*INSTRUCTIONS FOR THE TASK*
Filter the listing below down to the lines with the word "humanidad" and copy those.

*THE DATA*
□ □ □ □

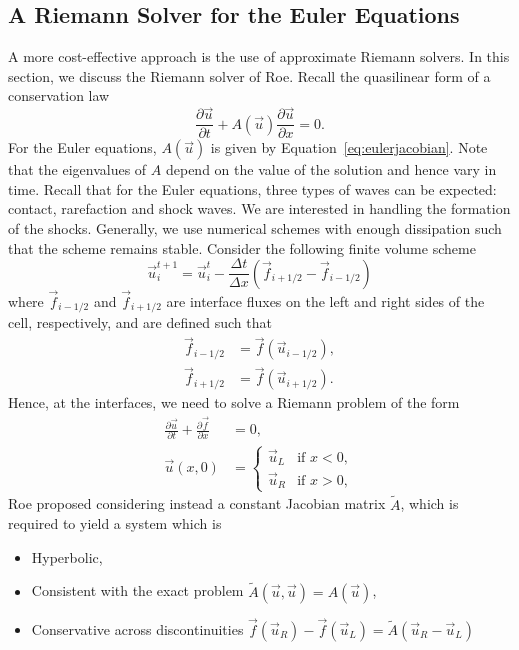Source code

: \subsection{A Riemann Solver for the Euler Equations}
A more cost-effective approach is the use of approximate Riemann solvers. In this section, we discuss the Riemann solver of Roe. Recall the quasilinear form of a conservation law
\begin{equation}
	\frac{\partial \vec u}{\partial t} + A(\vec u) \frac{\partial \vec u}{\partial x} = 0.
\end{equation}
For the Euler equations, $A(\vec u)$ is given by Equation~\ref{eq:eulerjacobian}. Note that the eigenvalues of $A$ depend on the value of the solution and hence vary in time. Recall that for the Euler equations, three types of waves can be expected: contact, rarefaction and shock waves. We are interested in handling the formation of the shocks. 
Generally, we use numerical schemes with enough dissipation such that the scheme remains stable. Consider the following finite volume scheme
\begin{equation}
	\vec u^{t+1}_i = \vec u^t_i - \frac{\Delta t}{\Delta x} \left(\vec f_{i+1/2} - \vec f_{i-1/2}\right) 
\end{equation}
where $\vec f_{i-1/2}$ and $\vec f_{i+1/2}$ are interface fluxes on the left and right sides of the cell, respectively, and are defined such that
\begin{align}
	\vec f_{i-1/2} &= \vec f (\vec u_{i-1/2}), \\
	\vec f_{i+1/2} &= \vec f (\vec u_{i+1/2}).
\end{align}
Hence, at the interfaces, we need to solve a Riemann problem of the form
\begin{align}
	\frac{\partial \vec u}{\partial t} + \frac{\partial \vec f}{\partial x} &= 0,\\
	\vec u(x, 0) &=
	\begin{cases}
		\vec u_L & \text{if } x<0,\\
		\vec u_R & \text{if } x>0,
	\end{cases}
\end{align}
Roe proposed considering instead a constant Jacobian matrix $\tilde A$, which is required to yield a system which is
\begin{itemize}
	\item Hyperbolic,
	\item Consistent with the exact problem $\tilde A (\vec u, \vec u) = A(\vec u)$,
	\item Conservative across discontinuities $\vec f(\vec u_R) - \vec f (\vec u_L) = \tilde A(\vec u_R - \vec u_L) $
\end{itemize}
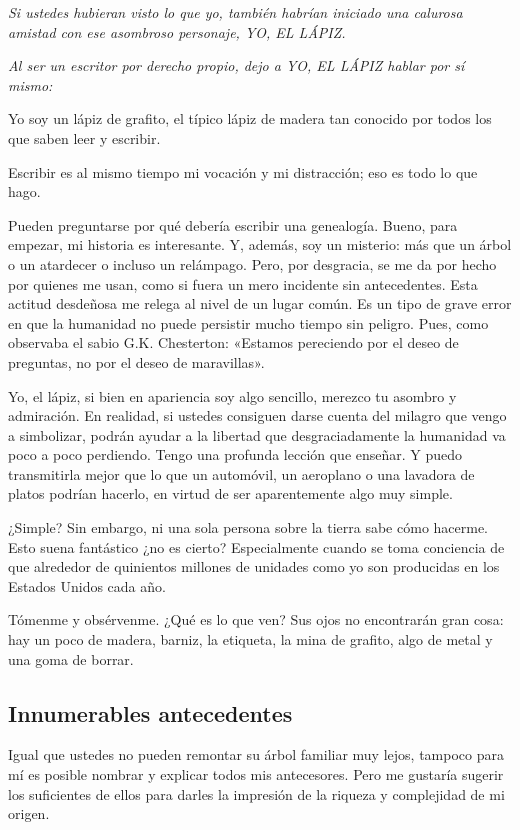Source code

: \documentclass[12pt,a4paper,twoside]{book}
\begin{document}
\textit{Si ustedes hubieran visto lo que yo, también habrían iniciado una calurosa amistad con ese asombroso personaje, YO, EL LÁPIZ.}

\textit{Al ser un escritor por derecho propio, dejo a YO, EL LÁPIZ hablar por sí mismo:}

Yo soy un lápiz de grafito, el típico lápiz de madera tan conocido por todos los que saben leer y escribir.

Escribir es al mismo tiempo mi vocación y mi distracción; eso es todo lo que hago.

Pueden preguntarse por qué debería escribir una genealogía. Bueno, para empezar, mi historia es interesante. Y, además, soy un misterio: más que un árbol o un atardecer o incluso un relámpago. Pero, por desgracia, se me da por hecho por quienes me usan, como si fuera un mero incidente sin antecedentes. Esta actitud desdeñosa me relega al nivel de un lugar común. Es un tipo de grave error en que la humanidad no puede persistir mucho tiempo sin peligro. Pues, como observaba el sabio G.K. Chesterton: «Estamos pereciendo por el deseo de preguntas, no por el deseo de maravillas».

Yo, el lápiz, si bien en apariencia soy algo sencillo, merezco tu asombro y admiración. En realidad, si ustedes consiguen darse cuenta del milagro que vengo a simbolizar, podrán ayudar a la libertad que desgraciadamente la humanidad va poco a poco perdiendo. Tengo una profunda lección que enseñar. Y puedo transmitirla mejor que lo que un automóvil, un aeroplano o una lavadora de platos podrían hacerlo, en virtud de ser aparentemente algo muy simple.

¿Simple? Sin embargo, ni una sola persona sobre la tierra sabe cómo hacerme. Esto suena fantástico ¿no es cierto? Especialmente cuando se toma conciencia de que alrededor de quinientos millones de unidades como yo son producidas en los Estados Unidos cada año.

Tómenme y obsérvenme. ¿Qué es lo que ven? Sus ojos no encontrarán gran cosa: hay un poco de madera, barniz, la etiqueta, la mina de grafito, algo de metal y una goma de borrar.

\subsection{Innumerables antecedentes}
Igual que ustedes no pueden remontar su árbol familiar muy lejos, tampoco para mí es posible nombrar y explicar todos mis antecesores. Pero me gustaría sugerir los suficientes de ellos para darles la impresión de la riqueza y complejidad de mi origen.
\end{document}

□ □ □ □

*WRITTEN RESPONSE*
Pueden preguntarse por qué debería escribir una genealogía. Bueno, para empezar, mi historia es interesante. Y, además, soy un misterio: más que un árbol o un atardecer o incluso un relámpago. Pero, por desgracia, se me da por hecho por quienes me usan, como si fuera un mero incidente sin antecedentes. Esta actitud desdeñosa me relega al nivel de un lugar común. Es un tipo de grave error en que la humanidad no puede persistir mucho tiempo sin peligro. Pues, como observaba el sabio G.K. Chesterton: «Estamos pereciendo por el deseo de preguntas, no por el deseo de maravillas».
Yo, el lápiz, si bien en apariencia soy algo sencillo, merezco tu asombro y admiración. En realidad, si ustedes consiguen darse cuenta del milagro que vengo a simbolizar, podrán ayudar a la libertad que desgraciadamente la humanidad va poco a poco perdiendo. Tengo una profunda lección que enseñar. Y puedo transmitirla mejor que lo que un automóvil, un aeroplano o una lavadora de platos podrían hacerlo, en virtud de ser aparentemente algo muy simple.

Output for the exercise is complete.